For the scope of this post we’ll go with an AWS S3 bucket. Before we can attach an S3 bucket we need to do some more configurations in the Network configuration section of the web console which currently looks like this:

What we need to provide are the DNS servers Exasol will use for DNS resolution, and the ntp servers to use (not really required here but required when you have multiple nodes):

A simple way of checking if the network setup is fine, is to go to the “Monitoring” section, and check if there is an IP address for one of the NTP servers (in case you used pool.ntp.org in the previous step):

Now, that connectivity is fine we can go ahead and attach a S3 bucket. I’ve created a standard bucket with no special permissions:

Remote archives in Exasol are configured in the “Storage” section:

All you need to provide is the URL to the bucket, your AWS access key and the secret for that key.

If all is fine, the remote archive should show a status of “online”:

Before scheduling the actual backup let’s generate some data we can use for the backup (one simple table containing three rows):

[email protected]:~/EXAplus-7.0.0$ /home/dwe/EXAplus-7.0.0/exaplus -c 192.168.178.111:8563 -u sys -p exasol 
EXAplus 7.0.0 (c) EXASOL AG

Thursday, October 8, 2020 at 3:04:16 PM Central European Summer Time
Connected to database my_exa_db1 as user sys.
EXASolution 7.0.2 (c) EXASOL AG

SQL_EXA> create schema demo;
EXA: create schema demo;

Rows affected: 0

SQL_EXA> create table t1 ( a int );
EXA: create table t1 ( a int );

Rows affected: 0

SQL_EXA> open schema demo;
EXA: open schema demo;

SQL_EXA> insert into t1 values (1);
EXA: insert into t1 values (1);

Rows affected: 1

SQL_EXA> insert into t1 values (2);
EXA: insert into t1 values (2);

Rows affected: 1

SQL_EXA> insert into t1 values (3);
EXA: insert into t1 values (3);

Rows affected: 1

In Exasol everything related to backup starts with a backup schedule. As usual that is done in the web console:

The schedule uses a cron like syntax:

In this case that means:

  • Do a full backup every day at 15:30
  • Store the backup in the remote archive (S3) we just created
  • Expire the backups after one week

There will be a nice timeline once the first schedule is created:

Let’s go a step a further and create an incremental backup 10 minutes after the full, and an incremental 2 backup 10 minutes after the first incremental. The level of the incremental backups always refer to the level before: 2 means incremental to level 1, 3 mean incremental level 2 and so on.

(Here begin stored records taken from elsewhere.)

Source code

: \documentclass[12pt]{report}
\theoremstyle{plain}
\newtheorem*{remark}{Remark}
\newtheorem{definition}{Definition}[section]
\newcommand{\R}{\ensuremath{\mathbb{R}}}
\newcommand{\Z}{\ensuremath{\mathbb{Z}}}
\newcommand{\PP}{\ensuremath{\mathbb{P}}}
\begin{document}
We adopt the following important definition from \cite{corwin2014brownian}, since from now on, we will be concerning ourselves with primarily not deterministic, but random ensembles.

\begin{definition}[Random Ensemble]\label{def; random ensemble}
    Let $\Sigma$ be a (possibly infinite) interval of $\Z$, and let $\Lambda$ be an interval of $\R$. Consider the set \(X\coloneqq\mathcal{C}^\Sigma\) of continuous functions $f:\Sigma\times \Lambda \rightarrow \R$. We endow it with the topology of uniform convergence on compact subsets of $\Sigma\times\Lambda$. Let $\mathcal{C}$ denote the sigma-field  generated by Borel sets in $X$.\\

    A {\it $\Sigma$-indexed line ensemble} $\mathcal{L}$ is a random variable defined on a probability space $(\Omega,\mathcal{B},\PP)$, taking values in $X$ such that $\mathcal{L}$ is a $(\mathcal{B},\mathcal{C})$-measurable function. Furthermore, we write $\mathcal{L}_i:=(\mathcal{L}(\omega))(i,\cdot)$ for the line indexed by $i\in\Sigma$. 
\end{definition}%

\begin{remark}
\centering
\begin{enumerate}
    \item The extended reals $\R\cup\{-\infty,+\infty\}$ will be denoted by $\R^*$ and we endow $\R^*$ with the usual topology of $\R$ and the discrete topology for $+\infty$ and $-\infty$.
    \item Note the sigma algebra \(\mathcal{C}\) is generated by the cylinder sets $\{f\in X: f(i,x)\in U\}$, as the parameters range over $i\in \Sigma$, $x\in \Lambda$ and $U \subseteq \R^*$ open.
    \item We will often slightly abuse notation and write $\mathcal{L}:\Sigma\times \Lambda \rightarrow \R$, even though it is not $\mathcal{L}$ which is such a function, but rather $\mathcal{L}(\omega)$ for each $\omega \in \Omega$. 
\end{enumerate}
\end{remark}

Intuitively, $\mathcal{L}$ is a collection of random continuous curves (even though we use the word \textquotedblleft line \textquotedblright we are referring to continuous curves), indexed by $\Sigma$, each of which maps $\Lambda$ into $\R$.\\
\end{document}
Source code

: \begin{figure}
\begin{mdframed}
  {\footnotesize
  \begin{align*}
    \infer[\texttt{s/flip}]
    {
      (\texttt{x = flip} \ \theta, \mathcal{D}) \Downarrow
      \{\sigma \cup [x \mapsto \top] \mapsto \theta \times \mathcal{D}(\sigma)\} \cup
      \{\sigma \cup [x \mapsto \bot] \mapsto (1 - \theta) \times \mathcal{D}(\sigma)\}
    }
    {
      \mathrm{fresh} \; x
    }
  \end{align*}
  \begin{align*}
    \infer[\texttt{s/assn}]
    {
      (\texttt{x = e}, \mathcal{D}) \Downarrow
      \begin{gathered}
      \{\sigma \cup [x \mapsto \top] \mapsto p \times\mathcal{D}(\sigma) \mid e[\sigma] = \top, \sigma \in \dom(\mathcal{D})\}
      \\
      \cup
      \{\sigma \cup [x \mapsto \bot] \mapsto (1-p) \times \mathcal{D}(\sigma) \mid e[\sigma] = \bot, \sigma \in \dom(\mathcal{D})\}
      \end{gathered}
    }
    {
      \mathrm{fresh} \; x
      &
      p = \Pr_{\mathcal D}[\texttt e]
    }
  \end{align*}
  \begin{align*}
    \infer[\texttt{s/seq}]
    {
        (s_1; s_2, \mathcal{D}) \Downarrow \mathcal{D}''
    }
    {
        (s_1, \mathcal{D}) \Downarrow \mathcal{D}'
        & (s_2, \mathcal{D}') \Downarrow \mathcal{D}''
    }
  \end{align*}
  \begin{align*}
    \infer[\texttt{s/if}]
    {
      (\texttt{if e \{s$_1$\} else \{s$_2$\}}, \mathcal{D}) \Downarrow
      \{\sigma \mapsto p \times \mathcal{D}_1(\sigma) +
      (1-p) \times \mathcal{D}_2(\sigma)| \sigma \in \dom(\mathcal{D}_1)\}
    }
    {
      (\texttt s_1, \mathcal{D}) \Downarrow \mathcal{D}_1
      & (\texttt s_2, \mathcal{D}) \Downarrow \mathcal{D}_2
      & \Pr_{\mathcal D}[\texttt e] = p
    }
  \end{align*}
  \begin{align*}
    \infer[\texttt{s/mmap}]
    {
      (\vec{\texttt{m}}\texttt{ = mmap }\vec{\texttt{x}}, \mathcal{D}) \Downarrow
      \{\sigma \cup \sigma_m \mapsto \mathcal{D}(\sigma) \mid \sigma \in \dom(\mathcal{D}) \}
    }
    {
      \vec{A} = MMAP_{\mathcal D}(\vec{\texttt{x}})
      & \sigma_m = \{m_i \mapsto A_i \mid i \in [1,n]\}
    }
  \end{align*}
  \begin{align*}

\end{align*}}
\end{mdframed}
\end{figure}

A few minutes after the full backup schedule let’s check if it is there:

Now we add some data so we have changes between the first full and the first incremental backup:

SQL_EXA> select current_timestamp from dual;
EXA: select current_timestamp from dual;

CURRENT_TIMESTAMP         
--------------------------
2020-10-08 15:34:03.199000

1 row in resultset.

SQL_EXA> insert into t1 values (-1);
EXA: insert into t1 values (-1);

Rows affected: 1

SQL_EXA> insert into t1 values (-2);
EXA: insert into t1 values (-2);

Rows affected: 1

SQL_EXA> insert into t1 values (-3);
EXA: insert into t1 values (-3);

Rows affected: 1

One the first incremental is there:

… again lets add some data and wait for the second incremental to complete:

SQL_EXA> select current_timestamp from dual;
EXA: select current_timestamp from dual;

CURRENT_TIMESTAMP         
--------------------------
2020-10-08 15:43:45.369000

1 row in resultset.

SQL_EXA> insert into t1 values (-300);
EXA: insert into t1 values (-300);

Rows affected: 1

SQL_EXA> insert into t1 values (-301);
EXA: insert into t1 values (-301);

Rows affected: 1

SQL_EXA> insert into t1 values (-302);
EXA: insert into t1 values (-302);

Rows affected: 1

SQL_EXA> 

Once it is there, we have something to test:

Finally lets add some data again, which is not in any backup:

SQL_EXA> select current_timestamp from dual;
EXA: select current_timestamp from dual;

CURRENT_TIMESTAMP         
--------------------------
2020-10-08 15:55:47.749000

1 row in resultset.

SQL_EXA> insert into t1 values (-4001);
EXA: insert into t1 values (-4001);

Rows affected: 1

SQL_EXA> insert into t1 values (-4002);
EXA: insert into t1 values (-4002);

Rows affected: 1

SQL_EXA> insert into t1 values (-4003);
EXA: insert into t1 values (-4003);

Rows affected: 1

SQL_EXA> 

Let’s start with the easy case: Restore the full backup. If that work fine we should see this data after the restore:

SQL_EXA> select * from t1;
EXA: select * from t1;

A                    
---------------------
                    1
                    2
                    3

Before we start the restore, there is another point to mention: Restores can be:

  • Non blocking: While the restore is running, users can normally work with the database. If blocks are required for users while the restore is running, these blocks are restored with priority
  • Blocking: Users can not work with the database while the restore is running. This is true for all restores that get the data from a remote archive. This is the fastest way to restore.
  • Virtual access: Only blocks will be restored that are required by users. Changes will be allowed, but these changes will not be persistent and this method is only available for local archives.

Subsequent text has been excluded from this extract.